33 000 TITULARISATIONS EN QUATRE ANS

Enquête | publié le : 07.01.2014 | LAURENT POILLOT

Un an après sa mise en œuvre, la loi Sauvadet de déprécarisation de l’emploi public s’annonce déjà comme un dispositif limité dans les collectivités locales.

Limiter les situations de précarité dans les trois fonctions publiques : c’est l’objectif phare de la loi du 12 mars 2012, dite loi Sauvadet, dont le dispositif d’accès aux corps et cadres d’emploi est ouvert aux agents contractuels (CDD et CDI de droit public) affichant au moins quatre ans d’ancienneté au cours de ces six dernières années. D’ici à 2016, ces salariés doivent pouvoir accéder au statut de fonctionnaire, au moyen de concours ou d’examens réservés. La loi prévoit également la possibilité, pour les CDD ayant cumulé six ans d’ancienneté dans les huit dernières années, d’obtenir un CDI.

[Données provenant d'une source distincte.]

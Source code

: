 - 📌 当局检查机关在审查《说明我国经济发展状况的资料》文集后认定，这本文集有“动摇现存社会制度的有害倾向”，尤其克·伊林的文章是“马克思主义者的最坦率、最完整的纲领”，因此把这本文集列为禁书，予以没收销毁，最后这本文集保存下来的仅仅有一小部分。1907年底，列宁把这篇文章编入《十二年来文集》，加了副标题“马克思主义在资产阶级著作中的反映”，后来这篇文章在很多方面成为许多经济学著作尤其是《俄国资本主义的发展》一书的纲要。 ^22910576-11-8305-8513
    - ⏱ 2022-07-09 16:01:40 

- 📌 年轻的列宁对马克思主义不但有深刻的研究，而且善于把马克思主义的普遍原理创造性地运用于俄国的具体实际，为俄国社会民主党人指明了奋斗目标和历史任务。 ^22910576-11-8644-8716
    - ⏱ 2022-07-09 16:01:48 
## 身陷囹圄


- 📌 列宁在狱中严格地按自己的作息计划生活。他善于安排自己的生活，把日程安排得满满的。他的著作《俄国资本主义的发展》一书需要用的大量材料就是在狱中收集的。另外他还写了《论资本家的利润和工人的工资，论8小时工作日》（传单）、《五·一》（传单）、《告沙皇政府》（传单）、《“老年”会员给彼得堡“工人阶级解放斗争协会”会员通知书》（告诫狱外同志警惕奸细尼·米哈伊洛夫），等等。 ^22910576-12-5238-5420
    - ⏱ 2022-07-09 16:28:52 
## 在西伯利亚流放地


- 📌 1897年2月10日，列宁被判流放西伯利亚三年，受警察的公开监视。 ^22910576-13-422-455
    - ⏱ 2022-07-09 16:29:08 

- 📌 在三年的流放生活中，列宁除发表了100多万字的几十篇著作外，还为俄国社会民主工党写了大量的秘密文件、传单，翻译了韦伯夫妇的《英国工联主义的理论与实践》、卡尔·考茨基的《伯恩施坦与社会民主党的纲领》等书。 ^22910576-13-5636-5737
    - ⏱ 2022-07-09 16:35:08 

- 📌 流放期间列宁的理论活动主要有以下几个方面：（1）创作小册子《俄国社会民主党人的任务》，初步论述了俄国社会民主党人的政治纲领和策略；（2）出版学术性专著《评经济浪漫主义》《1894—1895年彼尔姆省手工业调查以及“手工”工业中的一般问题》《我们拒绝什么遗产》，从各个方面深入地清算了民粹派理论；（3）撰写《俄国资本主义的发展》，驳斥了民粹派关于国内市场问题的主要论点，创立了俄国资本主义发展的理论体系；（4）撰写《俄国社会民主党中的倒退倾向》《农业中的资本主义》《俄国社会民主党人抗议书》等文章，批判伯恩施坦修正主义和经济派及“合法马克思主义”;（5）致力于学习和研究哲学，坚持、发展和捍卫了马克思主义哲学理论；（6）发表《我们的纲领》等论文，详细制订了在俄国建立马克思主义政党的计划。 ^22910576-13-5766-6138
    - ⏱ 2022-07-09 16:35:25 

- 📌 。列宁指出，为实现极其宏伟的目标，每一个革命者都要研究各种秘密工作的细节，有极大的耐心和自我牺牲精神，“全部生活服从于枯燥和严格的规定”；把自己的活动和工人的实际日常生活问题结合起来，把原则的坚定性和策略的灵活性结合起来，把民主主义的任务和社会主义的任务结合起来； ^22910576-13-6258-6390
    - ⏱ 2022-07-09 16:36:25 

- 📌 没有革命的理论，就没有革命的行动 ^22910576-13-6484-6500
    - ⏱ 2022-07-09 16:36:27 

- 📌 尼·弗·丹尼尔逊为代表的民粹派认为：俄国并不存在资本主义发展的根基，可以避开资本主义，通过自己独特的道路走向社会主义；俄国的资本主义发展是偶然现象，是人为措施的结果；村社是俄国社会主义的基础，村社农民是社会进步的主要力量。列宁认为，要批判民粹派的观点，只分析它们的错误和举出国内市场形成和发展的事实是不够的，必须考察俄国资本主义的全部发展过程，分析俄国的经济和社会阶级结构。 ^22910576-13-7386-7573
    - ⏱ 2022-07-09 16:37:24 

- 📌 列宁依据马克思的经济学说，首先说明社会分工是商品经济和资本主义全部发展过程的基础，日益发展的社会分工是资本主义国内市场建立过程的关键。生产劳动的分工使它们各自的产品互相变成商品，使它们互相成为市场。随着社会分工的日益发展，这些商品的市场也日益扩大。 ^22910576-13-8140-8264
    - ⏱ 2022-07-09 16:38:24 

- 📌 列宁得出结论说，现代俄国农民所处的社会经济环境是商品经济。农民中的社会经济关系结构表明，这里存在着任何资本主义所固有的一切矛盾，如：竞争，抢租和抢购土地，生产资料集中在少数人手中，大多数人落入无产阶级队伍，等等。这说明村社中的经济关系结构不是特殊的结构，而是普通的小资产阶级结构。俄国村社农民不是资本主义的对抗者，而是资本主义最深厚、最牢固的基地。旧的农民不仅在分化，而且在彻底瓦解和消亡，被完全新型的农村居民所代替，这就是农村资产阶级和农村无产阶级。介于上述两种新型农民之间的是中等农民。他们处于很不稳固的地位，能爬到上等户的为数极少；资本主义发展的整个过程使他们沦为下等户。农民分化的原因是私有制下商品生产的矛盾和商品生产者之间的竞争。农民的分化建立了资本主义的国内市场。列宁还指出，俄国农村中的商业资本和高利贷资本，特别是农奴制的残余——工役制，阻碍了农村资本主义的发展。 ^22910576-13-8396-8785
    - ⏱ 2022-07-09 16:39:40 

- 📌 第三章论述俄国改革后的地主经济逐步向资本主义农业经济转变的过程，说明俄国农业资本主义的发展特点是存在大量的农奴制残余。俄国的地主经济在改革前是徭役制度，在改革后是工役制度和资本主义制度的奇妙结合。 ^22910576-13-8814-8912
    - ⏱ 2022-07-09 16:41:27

Prise en compte des dérives

Dans la fonction publique territoriale, les non-titulaires pèsent lourd : de 10 % à plus de 60 % des effectifs, selon l’Insee. Pour Geneviève Iacono, professeur de droit public et de GRH à l’université Lyon 2, le dispositif Sauvadet atteste d’une « prise en compte des dérives occasionnées par une contractualisation abusive, qui a eu pour effet de précariser les agents à tous niveaux, mais en particulier les personnels les plus précaires, en contrats aidées et sur des temps partiels, qui sont durablement exclus du système de protection des personnels statutaires ». C’est ainsi qu’à Paris (60 000 agents), pour les quatre ans à venir, la ville a promis un millier de titularisations et autant de CDI à ses contractuels cumulant des CDD (lire ci-contre).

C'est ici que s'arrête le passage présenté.